Open the pages of the history of the world; it is full of immortal messages written in
the blood of the young. Sift through the descriptions of revolutionary transformations
in the world, and one will find only such young people, whom the wise have called
‘mad’ and ‘misguided’. But what cynics can understand, what men of steel those
Japanese youths were, who, bred by patriotism, build bridges over moats of forts
with their corpses! A true youth embraces death without hesitation, digs in his feet
with this chest thrust out in front of rices, smiles even as he sits on the mouth of
cannon, bursts into the national song to the jangle of iron cuffs, and swings on the
gallows with a mocking laugh. It is the youth who gains weight on the day he is to be
hanged, it is the youth who hums an inspiring mantra as he grinds the millstone in
the jail, and he lifts his country out of darkness only by sinking in the darkness of the
jail cell. Patrick Henry, the leader of the American youth, once said in one of his
passionate speeches, ‘Life is a dearer within the prison cell, where it is the price paid
for the freedom’s fight.’ (Originally in English.) He meant that though life outside the
jail was precious, life within the four walls of a jail was priceless, because there it is
paid as the price of the freedom struggle.

Since the leader is so inspiring, the youth of America has the courage to give this
rousing declaration, ‘We believe that when a government becomes destructive of the
natural right of man, it is the man’s duty to destroy that
Government.’ (Originally in English.) This means that the youth of America believe
that it is mankind’s duty to destroy a government that denies fundamental rights to
people.

O, the youth of India! Why do you lie slumbering in this haze of ignorance? Wake up,
open your eyes, look around, the sun is ready to dawn in the eastern sky. Now don’t
keep sleeping. If you have to sleep, then sleep in the arms of eternal sleep. Why
sleep in the bosom of cowardice? Renounce worldly ties of love and affection, and
declare:

Farewell! Farewell my true Love


The army is on the move
And if I stayed with you Love
A coward I shall prove. (Originally in English.)

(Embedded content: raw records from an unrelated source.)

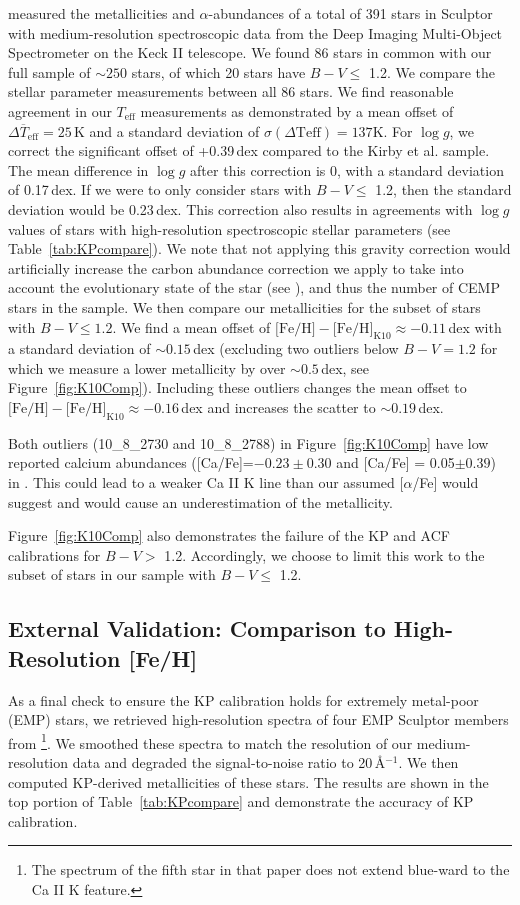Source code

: \documentclass{emulateapj-rtx4}
\begin{document}
\citet{kgb+09,kgs+10,kcg+13} measured the metallicities and $\alpha$-abundances of a total of 391 
stars in Sculptor with medium-resolution spectroscopic data from the Deep Imaging Multi-Object Spectrometer 
on the Keck II telescope. We found 86 stars in common with our full sample 
of $\sim250$ stars, of which 20 stars have $B-V \le$ 1.2. 
We compare the stellar parameter measurements between 
all 86 stars.
We find reasonable agreement in our $T_{\text{eff}}$ measurements as demonstrated by a mean offset of $\overline{\Delta T_{\text{eff}}} = 25$\,K and a standard deviation of $\sigma(\Delta\text{Teff}) =137\text{K}$.
%
For $\log g$, we correct the significant offset of +0.39\,dex compared to the Kirby et al. sample.
The mean difference in $\log g$ after this correction is 0, with a standard deviation of 0.17\,dex. If we were to only consider stars with $B-V \le$ 1.2, then the standard deviation would be 0.23\,dex.
This correction also results in agreements with $\log g$ values of stars with high-resolution spectroscopic stellar parameters (see Table~\ref{tab:KPcompare}). We note that not applying this gravity correction would artificially increase the carbon abundance correction we apply to take into account the evolutionary state of the star (see \citealt{pfb+14}), and thus the number of CEMP stars in the sample.
%
We then compare our metallicities for the subset of stars with $B-V \le 1.2$. 
We find a mean offset of $\text{[Fe/H]} - \text{[Fe/H]}_{\text{K10}}\approx-0.11$\,dex 
with a standard deviation of $\sim0.15$\,dex (excluding two outliers below $B-V = 1.2$ for which we measure a lower metallicity by over $\sim0.5$\,dex, see Figure~\ref{fig:K10Comp}). Including these outliers changes the mean offset to $\text{[Fe/H]} - \text{[Fe/H]}_{\text{K10}}\approx-0.16$\,dex and increases the scatter to $\sim0.19$\,dex.

Both outliers (10\_8\_2730 and 10\_8\_2788) in Figure~\ref{fig:K10Comp} have low reported calcium abundances ([Ca/Fe]=$-0.23\pm0.30$ and [Ca/Fe] = 0.05$\pm0.39$) in \citet{kgs+10}. This could lead to a weaker Ca II K line than our assumed [$\alpha$/Fe] would suggest
and would cause an underestimation of the metallicity.

Figure~\ref{fig:K10Comp} also demonstrates the failure of the KP and ACF calibrations for $B-V >$ 1.2. Accordingly,
we choose to limit this work to the subset of stars in our sample with $B-V \le$ 1.2.

\subsection{External Validation: Comparison to High-Resolution [Fe/H]}
\label{sec:hiresfeh}
As a final check to ensure the KP calibration holds for extremely metal-poor (EMP) stars, 
we retrieved high-resolution spectra of four EMP Sculptor members from \citet{sjf+15}\footnote[2]{The spectrum of the 
fifth star in that paper does not extend blue-ward to the Ca II K feature.}. 
We smoothed these spectra to match the resolution of our medium-resolution data
and degraded the signal-to-noise ratio to 20\,\AA$^{-1}$.
We then computed KP-derived metallicities of these stars. 
The results are shown in the top
portion of Table~\ref{tab:KPcompare} and demonstrate the accuracy of KP calibration.
\end{document}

Your mother, worthy of your reverence, the most adored, Goddess Durga, giver of
food and nourishment, your goddess with a trident, your goddess on a lion, the
verdant deity of abundance is weeping bitterly today. Does her distress not disturb
you even a tiny bit? May your supineness be damned! Even your ancestors bow
their heads in shame at this impotence. If there is any shame in any part of your
body, then get up and honour your mother’s milk, pick up the challenge of redeeming
her honour, take a pledge for every teardrop that she sheds, address her sorrow,
and with a free throat, utter – Vande Mataram!